#### What is being asked
Whenever a line contains the string "contrario", copy it out of the entries.

(Information supplied Opens)

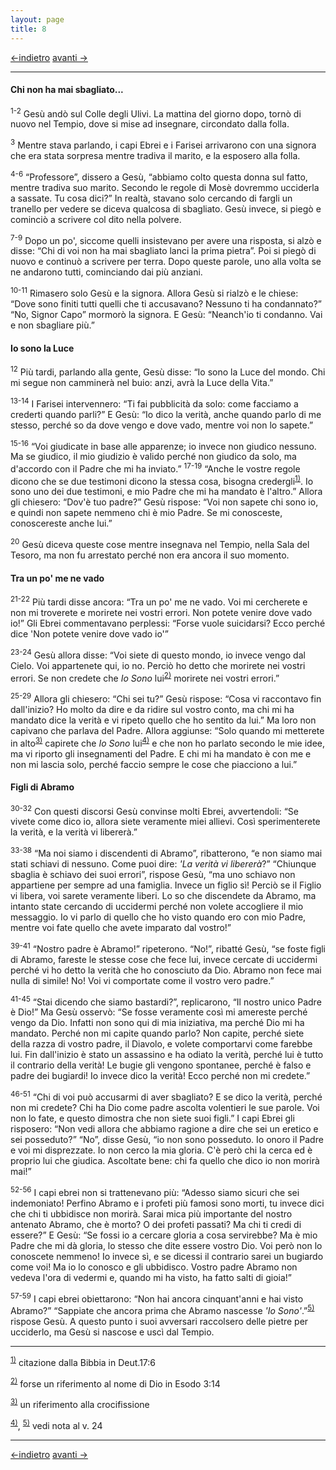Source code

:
 ```yaml
---
layout: page
title: 8
---
```

[<-indietro](gv07.html) [avanti ->](gv09.html)

--------------------------------
#### Chi non ha mai sbagliato...

<sup>1-2</sup> Gesù andò sul Colle degli Ulivi. La mattina del giorno
dopo, tornò di nuovo nel Tempio, dove si mise ad insegnare, circondato
dalla folla.

<sup>3</sup> Mentre stava parlando, i capi Ebrei e i Farisei arrivarono
con una signora che era stata sorpresa mentre tradiva il marito, e la
esposero alla folla.

<sup>4-6</sup> “Professore”, dissero a Gesù, “abbiamo colto questa donna
sul fatto, mentre tradiva suo marito. Secondo le regole di Mosè dovremmo
ucciderla a sassate. Tu cosa dici?” In realtà, stavano solo cercando di
fargli un tranello per vedere se diceva qualcosa di sbagliato. Gesù
invece, si piegò e cominciò a scrivere col dito nella polvere.

<sup>7-9</sup> Dopo un po', siccome quelli insistevano per avere una
risposta, si alzò e disse: “Chi di voi non ha mai sbagliato lanci la
prima pietra”. Poi si piegò di nuovo e continuò a scrivere per terra.
Dopo queste parole, uno alla volta se ne andarono tutti, cominciando dai
più anziani.

<sup>10-11</sup> Rimasero solo Gesù e la signora. Allora Gesù si rialzò
e le chiese: “Dove sono finiti tutti quelli che ti accusavano? Nessuno
ti ha condannato?” “No, Signor Capo” mormorò la signora. E Gesù:
“Neanch'io ti condanno. Vai e non sbagliare più.”

#### Io sono la Luce

<sup>12</sup> Più tardi, parlando alla gente, Gesù disse: “Io sono la
Luce del mondo. Chi mi segue non camminerà nel buio: anzi, avrà la Luce
della Vita.”

<sup>13-14</sup> I Farisei intervennero: “Ti fai pubblicità da solo:
come facciamo a crederti quando parli?” E Gesù: “Io dico la verità,
anche quando parlo di me stesso, perché so da dove vengo e dove vado,
mentre voi non lo sapete.”

<sup>15-16</sup> “Voi giudicate in base alle apparenze; io invece non
giudico nessuno. Ma se giudico, il mio giudizio è valido perché non
giudico da solo, ma d'accordo con il Padre che mi ha inviato.”
<sup>17-19</sup> “Anche le vostre regole dicono che se due testimoni
dicono la stessa cosa, bisogna
credergli<sup><a href="#fn__1" id="fnt__1" class="fn_top">1)</a></sup>.
Io sono uno dei due testimoni, e mio Padre che mi ha mandato è l'altro.”
Allora gli chiesero: “Dov'è tuo padre?” Gesù rispose: “Voi non sapete
chi sono io, e quindi non sapete nemmeno chi è mio Padre. Se mi
conosceste, conoscereste anche lui.”

<sup>20</sup> Gesù diceva queste cose mentre insegnava nel Tempio, nella
Sala del Tesoro, ma non fu arrestato perché non era ancora il suo
momento.

#### Tra un po' me ne vado

<sup>21-22</sup> Più tardi disse ancora: “Tra un po' me ne vado. Voi mi
cercherete e non mi troverete e morirete nei vostri errori. Non potete
venire dove vado io!” Gli Ebrei commentavano perplessi: “Forse vuole
suicidarsi? Ecco perché dice 'Non potete venire dove vado io'”

<sup>23-24</sup> Gesù allora disse: “Voi siete di questo mondo, io
invece vengo dal Cielo. Voi appartenete qui, io no. Perciò ho detto che
morirete nei vostri errori. Se non credete che *Io Sono* lui<sup><a href="#fn__2" id="fnt__2" class="fn_top">2)</a></sup> morirete
nei vostri errori.”

<sup>25-29</sup> Allora gli chiesero: “Chi sei tu?” Gesù rispose: “Cosa
vi raccontavo fin dall'inizio? Ho molto da dire e da ridire sul vostro
conto, ma chi mi ha mandato dice la verità e vi ripeto quello che ho
sentito da lui.” Ma loro non capivano che parlava del Padre. Allora
aggiunse: “Solo quando mi metterete in alto<sup><a href="#fn__3" id="fnt__3" class="fn_top">3)</a></sup> capirete
che *Io Sono* lui<sup><a href="#fn__4" id="fnt__4" class="fn_top">4)</a></sup> e che non
ho parlato secondo le mie idee, ma vi riporto gli insegnamenti del
Padre. E chi mi ha mandato è con me e non mi lascia solo, perché faccio
sempre le cose che piacciono a lui.”

#### Figli di Abramo

<sup>30-32</sup> Con questi discorsi Gesù convinse molti Ebrei,
avvertendoli: “Se vivete come dico io, allora siete veramente miei
allievi. Così sperimenterete la verità, e la verità vi libererà.”

<sup>33-38</sup> “Ma noi siamo i discendenti di Abramo”, ribatterono, “e
non siamo mai stati schiavi di nessuno. Come puoi dire: *'La verità vi
libererà*?” “Chiunque sbaglia è schiavo dei suoi errori”, rispose Gesù,
“ma uno schiavo non appartiene per sempre ad una famiglia. Invece un
figlio sì! Perciò se il Figlio vi libera, voi sarete veramente liberi.
Lo so che discendete da Abramo, ma intanto state cercando di uccidermi
perché non volete accogliere il mio messaggio. Io vi parlo di quello che
ho visto quando ero con mio Padre, mentre voi fate quello che avete
imparato dal vostro!”

<sup>39-41</sup> “Nostro padre è Abramo!” ripeterono. “No!”, ribatté
Gesù, “se foste figli di Abramo, fareste le stesse cose che fece lui,
invece cercate di uccidermi perché vi ho detto la verità che ho
conosciuto da Dio. Abramo non fece mai nulla di simile! No! Voi vi
comportate come il vostro vero padre.”

<sup>41-45</sup> “Stai dicendo che siamo bastardi?”, replicarono, “Il
nostro unico Padre è Dio!” Ma Gesù osservò: “Se fosse veramente così mi
amereste perché vengo da Dio. Infatti non sono qui di mia iniziativa, ma
perché Dio mi ha mandato. Perché non mi capite quando parlo? Non capite,
perché siete della razza di vostro padre, il Diavolo, e volete
comportarvi come farebbe lui. Fin dall'inizio è stato un assassino e ha
odiato la verità, perché lui è tutto il contrario della verità! Le bugie
gli vengono spontanee, perché è falso e padre dei bugiardi! Io invece
dico la verità! Ecco perché non mi credete.”

<sup>46-51</sup> “Chi di voi può accusarmi di aver sbagliato? E se dico
la verità, perché non mi credete? Chi ha Dio come padre ascolta
volentieri le sue parole. Voi non lo fate, e questo dimostra che non
siete suoi figli.” I capi Ebrei gli risposero: “Non vedi allora che
abbiamo ragione a dire che sei un eretico e sei posseduto?” “No”, disse
Gesù, “io non sono posseduto. Io onoro il Padre e voi mi disprezzate. Io
non cerco la mia gloria. C'è però chi la cerca ed è proprio lui che
giudica. Ascoltate bene: chi fa quello che dico io non morirà mai!”

<sup>52-56</sup> I capi ebrei non si trattenevano più: “Adesso siamo
sicuri che sei indemoniato! Perfino Abramo e i profeti più famosi sono
morti, tu invece dici che chi ti ubbidisce non morirà. Sarai mica più
importante del nostro antenato Abramo, che è morto? O dei profeti
passati? Ma chi ti credi di essere?” E Gesù: “Se fossi io a cercare
gloria a cosa servirebbe? Ma è mio Padre che mi dà gloria, lo stesso che
dite essere vostro Dio. Voi però non lo conoscete nemmeno! Io invece sì,
e se dicessi il contrario sarei un bugiardo come voi! Ma io lo conosco e
gli ubbidisco. Vostro padre Abramo non vedeva l'ora di vedermi e, quando
mi ha visto, ha fatto salti di gioia!”

<sup>57-59</sup> I capi ebrei obiettarono: “Non hai ancora cinquant'anni
e hai visto Abramo?” “Sappiate che ancora prima che Abramo nascesse *'Io
Sono'*.”<sup><a href="#fn__5" id="fnt__5" class="fn_top">5)</a></sup>
rispose Gesù. A questo punto i suoi avversari raccolsero delle pietre
per ucciderlo, ma Gesù si nascose e uscì dal Tempio.

----------------------------------------------------
<sup><a href="#fnt__1" id="fn__1" class="fn_bot">1)</a></sup>
citazione dalla Bibbia in Deut.17:6

<sup><a href="#fnt__2" id="fn__2" class="fn_bot">2)</a></sup>
forse un riferimento al nome di Dio in Esodo 3:14

<sup><a href="#fnt__3" id="fn__3" class="fn_bot">3)</a></sup>
un riferimento alla crocifissione

<sup><a href="#fnt__4" id="fn__4" class="fn_bot">4)</a></sup>, 
<sup><a href="#fnt__5" id="fn__5" class="fn_bot">5)</a></sup>
vedi nota al v. 24

----------------------------------------------------
[<-indietro](gv07.html) [avanti ->](gv09.html)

(Information supplied Closes)

#### Reply
odiato la verità, perché lui è tutto il contrario della verità! Le bugie
e se dicessi il contrario sarei un bugiardo come voi! Ma io lo conosco e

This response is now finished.